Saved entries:
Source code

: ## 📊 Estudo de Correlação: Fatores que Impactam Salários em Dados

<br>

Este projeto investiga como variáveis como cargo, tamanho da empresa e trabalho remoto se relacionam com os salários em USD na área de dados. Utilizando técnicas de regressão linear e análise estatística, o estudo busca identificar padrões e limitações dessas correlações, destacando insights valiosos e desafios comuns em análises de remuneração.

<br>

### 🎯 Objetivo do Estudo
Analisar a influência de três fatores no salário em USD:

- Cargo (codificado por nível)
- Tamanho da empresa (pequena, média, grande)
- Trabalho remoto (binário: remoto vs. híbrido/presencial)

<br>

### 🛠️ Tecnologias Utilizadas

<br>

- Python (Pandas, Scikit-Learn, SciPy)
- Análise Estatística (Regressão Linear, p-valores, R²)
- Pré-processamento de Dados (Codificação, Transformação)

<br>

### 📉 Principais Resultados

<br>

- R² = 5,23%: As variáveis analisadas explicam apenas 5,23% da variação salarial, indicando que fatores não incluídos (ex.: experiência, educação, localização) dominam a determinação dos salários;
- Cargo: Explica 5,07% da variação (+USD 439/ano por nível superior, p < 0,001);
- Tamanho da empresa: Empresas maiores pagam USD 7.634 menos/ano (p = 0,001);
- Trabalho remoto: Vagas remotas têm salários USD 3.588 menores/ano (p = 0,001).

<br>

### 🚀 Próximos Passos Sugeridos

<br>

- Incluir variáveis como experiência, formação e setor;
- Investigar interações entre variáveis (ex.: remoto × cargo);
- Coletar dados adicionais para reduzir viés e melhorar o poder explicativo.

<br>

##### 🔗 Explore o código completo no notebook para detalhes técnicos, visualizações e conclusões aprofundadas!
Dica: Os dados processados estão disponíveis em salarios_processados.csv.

WORK ITEM:
Exactly reproduce every record.

WRITTEN REPLY:
Source code

: ## 📊 Estudo de Correlação: Fatores que Impactam Salários em Dados

<br>

Este projeto investiga como variáveis como cargo, tamanho da empresa e trabalho remoto se relacionam com os salários em USD na área de dados. Utilizando técnicas de regressão linear e análise estatística, o estudo busca identificar padrões e limitações dessas correlações, destacando insights valiosos e desafios comuns em análises de remuneração.

<br>

### 🎯 Objetivo do Estudo
Analisar a influência de três fatores no salário em USD:

- Cargo (codificado por nível)
- Tamanho da empresa (pequena, média, grande)
- Trabalho remoto (binário: remoto vs. híbrido/presencial)

<br>

### 🛠️ Tecnologias Utilizadas

<br>

- Python (Pandas, Scikit-Learn, SciPy)
- Análise Estatística (Regressão Linear, p-valores, R²)
- Pré-processamento de Dados (Codificação, Transformação)

<br>

### 📉 Principais Resultados

<br>

- R² = 5,23%: As variáveis analisadas explicam apenas 5,23% da variação salarial, indicando que fatores não incluídos (ex.: experiência, educação, localização) dominam a determinação dos salários;
- Cargo: Explica 5,07% da variação (+USD 439/ano por nível superior, p < 0,001);
- Tamanho da empresa: Empresas maiores pagam USD 7.634 menos/ano (p = 0,001);
- Trabalho remoto: Vagas remotas têm salários USD 3.588 menores/ano (p = 0,001).

<br>

### 🚀 Próximos Passos Sugeridos

<br>

- Incluir variáveis como experiência, formação e setor;
- Investigar interações entre variáveis (ex.: remoto × cargo);
- Coletar dados adicionais para reduzir viés e melhorar o poder explicativo.

<br>

##### 🔗 Explore o código completo no notebook para detalhes técnicos, visualizações e conclusões aprofundadas!
Dica: Os dados processados estão disponíveis em salarios_processados.csv.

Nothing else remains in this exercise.